And perhaps that's why he's found a place in Canberra. If the secular tree is more your thing, then remember how much Dickens understood how to make people think.
His Christmas fable is as political as any of his works, and says as much about human goodness and community spirit as the injustice regularly meted out to the poor.
He knew what it was to go without, and to be cast into an unthinkably cruel workhouse - a Dickensian setting if ever there was one - simply because he was unlucky enough to be born into a family seeing out hard times. Hard times, indeed, along with Great Expectations, Bleak House and Oliver Twist - all were commentaries on the vagaries of humans, in all our greed and generosity, selfishness and compassion.
In this light, A Christmas Carol is not a cosy tinsel-wrapped tree, but an angry polemic about injustice.

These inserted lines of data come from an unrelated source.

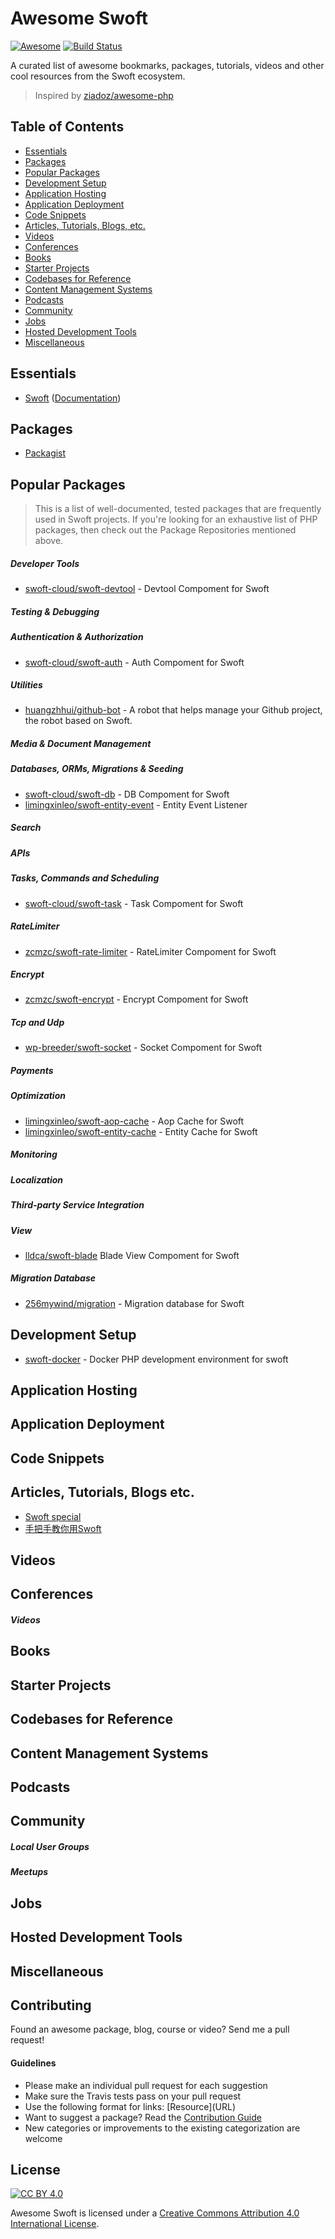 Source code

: # Awesome Swoft

[![Awesome](https://cdn.rawgit.com/sindresorhus/awesome/d7305f38d29fed78fa85652e3a63e154dd8e8829/media/badge.svg)](https://github.com/sindresorhus/awesome)
[![Build Status](https://img.shields.io/travis/swoft-cloud/awesome-swoft/master.svg?style=flat)](https://travis-ci.org/swoft-cloud/awesome-swoft)

A curated list of awesome bookmarks, packages, tutorials, videos and other cool resources from the Swoft ecosystem.

> Inspired by [ziadoz/awesome-php](https://github.com/ziadoz/awesome-php)

## Table of Contents

- [Essentials](#essentials)
- [Packages](#packages)
- [Popular Packages](#popular-packages)
- [Development Setup](#development-setup)
- [Application Hosting](#application-hosting)
- [Application Deployment](#application-deployment)
- [Code Snippets](#code-snippets)
- [Articles, Tutorials, Blogs, etc.](#articles-tutorials-blogs-etc)
- [Videos](#videos)
- [Conferences](#conferences)
- [Books](#books)
- [Starter Projects](#starter-projects)
- [Codebases for Reference](#codebases-for-reference)
- [Content Management Systems](#content-management-systems)
- [Podcasts](#podcasts)
- [Community](#community)
- [Jobs](#jobs)
- [Hosted Development Tools](#hosted-development-tools)
- [Miscellaneous](#miscellaneous)

## Essentials

* [Swoft](https://github.com/swoft-cloud/swoft) ([Documentation](https://swoft.org/docs))


## Packages

* [Packagist](https://packagist.org/)


## Popular Packages

> This is a list of well-documented, tested packages that are frequently used in Swoft projects. If you're looking for an exhaustive list of PHP packages, then check out the Package Repositories mentioned above.

##### Developer Tools

* [swoft-cloud/swoft-devtool](https://github.com/swoft-cloud/swoft-devtool) - Devtool Compoment for Swoft


##### Testing & Debugging


##### Authentication & Authorization

* [swoft-cloud/swoft-auth](https://github.com/swoft-cloud/swoft-auth) - Auth Compoment for Swoft

##### Utilities

* [huangzhhui/github-bot](https://github.com/huangzhhui/github-bot) - A robot that helps manage your Github project, the robot based on Swoft.

##### Media & Document Management


##### Databases, ORMs, Migrations & Seeding

* [swoft-cloud/swoft-db](https://github.com/swoft-cloud/swoft-db) - DB Compoment for Swoft
* [limingxinleo/swoft-entity-event](https://github.com/limingxinleo/swoft-entity-event) - Entity Event Listener

##### Search


##### APIs


##### Tasks, Commands and Scheduling

* [swoft-cloud/swoft-task](https://github.com/swoft-cloud/swoft-task) - Task Compoment for Swoft

##### RateLimiter

* [zcmzc/swoft-rate-limiter](https://github.com/zcmzc/swoft-rate-limiter) - RateLimiter Compoment for Swoft

##### Encrypt

* [zcmzc/swoft-encrypt](https://github.com/zcmzc/swoft-encrypt) - Encrypt Compoment for Swoft

##### Tcp and Udp

* [wp-breeder/swoft-socket](https://github.com/wp-breeder/swoft-socket) - Socket Compoment for Swoft

##### Payments


##### Optimization

* [limingxinleo/swoft-aop-cache](https://github.com/limingxinleo/swoft-aop-cacheable) - Aop Cache for Swoft
* [limingxinleo/swoft-entity-cache](https://github.com/limingxinleo/swoft-entity-cache) - Entity Cache for Swoft

##### Monitoring


##### Localization


##### Third-party Service Integration


##### View
* [lldca/swoft-blade](https://github.com/jqhph/swoft-blade) Blade View Compoment for Swoft 


##### Migration Database

* [256mywind/migration](https://github.com/256mywind/migration) - Migration database for Swoft



## Development Setup

* [swoft-docker](https://github.com/swoft-cloud/swoft-docker) - Docker PHP development environment for swoft


## Application Hosting



## Application Deployment



## Code Snippets


## Articles, Tutorials, Blogs etc.

* [Swoft special](https://segmentfault.com/blog/swoft)
* [手把手教你用Swoft](https://zcmzcm.org/cate/zcmzcm/Swoft)

## Videos



## Conferences



##### Videos



## Books



## Starter Projects



## Codebases for Reference


## Content Management Systems



## Podcasts



## Community



##### Local User Groups



##### Meetups



## Jobs



## Hosted Development Tools


## Miscellaneous


## Contributing

Found an awesome package, blog, course or video? Send me a pull request!

#### Guidelines

* Please make an individual pull request for each suggestion
* Make sure the Travis tests pass on your pull request
* Use the following format for links: \[Resource\]\(URL\)
* Want to suggest a package? Read the [Contribution Guide](https://github.com/wujunze/awesome-swoft/blob/master/CONTRIBUTING.md)
* New categories or improvements to the existing categorization are welcome

## License

[![CC BY 4.0](https://licensebuttons.net/l/by/4.0/88x31.png)](https://creativecommons.org/licenses/by/4.0/)

Awesome Swoft is licensed under a  [Creative Commons Attribution 4.0 International License](https://creativecommons.org/licenses/by/4.0/).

Its message - about the need to fight for the rights of those less fortunate - still holds true.
Just like the little girl who, when a rattled and ashen-faced Scrooge asks her what day it is, wraps her arms around herself and declares, with unalloyed joy, "It's Christmas!"
And so it is, whatever that means for you. Get yourself to the theatre and inhale whatever Dickensian message that's right for you.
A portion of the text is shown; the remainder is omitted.